PROVIDED RECORDS Start Marker

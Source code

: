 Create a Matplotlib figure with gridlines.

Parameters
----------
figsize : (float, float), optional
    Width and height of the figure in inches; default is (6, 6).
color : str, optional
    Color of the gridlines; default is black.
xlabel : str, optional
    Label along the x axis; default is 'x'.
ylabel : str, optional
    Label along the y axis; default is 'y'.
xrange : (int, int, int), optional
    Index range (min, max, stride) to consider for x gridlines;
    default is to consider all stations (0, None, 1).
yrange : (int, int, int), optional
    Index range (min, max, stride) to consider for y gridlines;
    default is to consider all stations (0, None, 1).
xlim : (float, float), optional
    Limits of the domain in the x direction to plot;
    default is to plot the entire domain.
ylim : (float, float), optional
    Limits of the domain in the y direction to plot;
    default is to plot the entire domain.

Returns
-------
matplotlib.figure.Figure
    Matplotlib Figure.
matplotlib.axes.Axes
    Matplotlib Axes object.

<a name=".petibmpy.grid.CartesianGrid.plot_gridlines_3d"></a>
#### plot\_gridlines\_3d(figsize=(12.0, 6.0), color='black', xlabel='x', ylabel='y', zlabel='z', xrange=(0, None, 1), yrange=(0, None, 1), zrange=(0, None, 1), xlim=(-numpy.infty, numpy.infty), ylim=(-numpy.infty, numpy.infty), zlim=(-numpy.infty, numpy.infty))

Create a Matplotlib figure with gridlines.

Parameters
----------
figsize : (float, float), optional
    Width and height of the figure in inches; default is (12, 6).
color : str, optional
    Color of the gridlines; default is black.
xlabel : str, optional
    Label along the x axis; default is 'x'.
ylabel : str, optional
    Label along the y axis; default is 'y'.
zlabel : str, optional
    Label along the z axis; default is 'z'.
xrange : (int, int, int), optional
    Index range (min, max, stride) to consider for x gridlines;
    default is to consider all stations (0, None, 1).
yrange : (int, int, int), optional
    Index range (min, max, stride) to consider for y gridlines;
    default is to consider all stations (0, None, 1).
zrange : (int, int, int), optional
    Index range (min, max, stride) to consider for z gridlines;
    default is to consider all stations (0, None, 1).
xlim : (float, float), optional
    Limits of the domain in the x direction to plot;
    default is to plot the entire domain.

PROVIDED RECORDS End Marker

**ASSIGNMENT:** Exactly as written above, reproduce all of the entries.

**FINISHED EXERCISE:**
Source code

: Create a Matplotlib figure with gridlines.

Parameters
----------
figsize : (float, float), optional
    Width and height of the figure in inches; default is (6, 6).
color : str, optional
    Color of the gridlines; default is black.
xlabel : str, optional
    Label along the x axis; default is 'x'.
ylabel : str, optional
    Label along the y axis; default is 'y'.
xrange : (int, int, int), optional
    Index range (min, max, stride) to consider for x gridlines;
    default is to consider all stations (0, None, 1).
yrange : (int, int, int), optional
    Index range (min, max, stride) to consider for y gridlines;
    default is to consider all stations (0, None, 1).
xlim : (float, float), optional
    Limits of the domain in the x direction to plot;
    default is to plot the entire domain.
ylim : (float, float), optional
    Limits of the domain in the y direction to plot;
    default is to plot the entire domain.

Returns
-------
matplotlib.figure.Figure
    Matplotlib Figure.
matplotlib.axes.Axes
    Matplotlib Axes object.

<a name=".petibmpy.grid.CartesianGrid.plot_gridlines_3d"></a>
#### plot\_gridlines\_3d(figsize=(12.0, 6.0), color='black', xlabel='x', ylabel='y', zlabel='z', xrange=(0, None, 1), yrange=(0, None, 1), zrange=(0, None, 1), xlim=(-numpy.infty, numpy.infty), ylim=(-numpy.infty, numpy.infty), zlim=(-numpy.infty, numpy.infty))

Create a Matplotlib figure with gridlines.

Parameters
----------
figsize : (float, float), optional
    Width and height of the figure in inches; default is (12, 6).
color : str, optional
    Color of the gridlines; default is black.
xlabel : str, optional
    Label along the x axis; default is 'x'.
ylabel : str, optional
    Label along the y axis; default is 'y'.
zlabel : str, optional
    Label along the z axis; default is 'z'.
xrange : (int, int, int), optional
    Index range (min, max, stride) to consider for x gridlines;
    default is to consider all stations (0, None, 1).
yrange : (int, int, int), optional
    Index range (min, max, stride) to consider for y gridlines;
    default is to consider all stations (0, None, 1).
zrange : (int, int, int), optional
    Index range (min, max, stride) to consider for z gridlines;
    default is to consider all stations (0, None, 1).
xlim : (float, float), optional
    Limits of the domain in the x direction to plot;
    default is to plot the entire domain.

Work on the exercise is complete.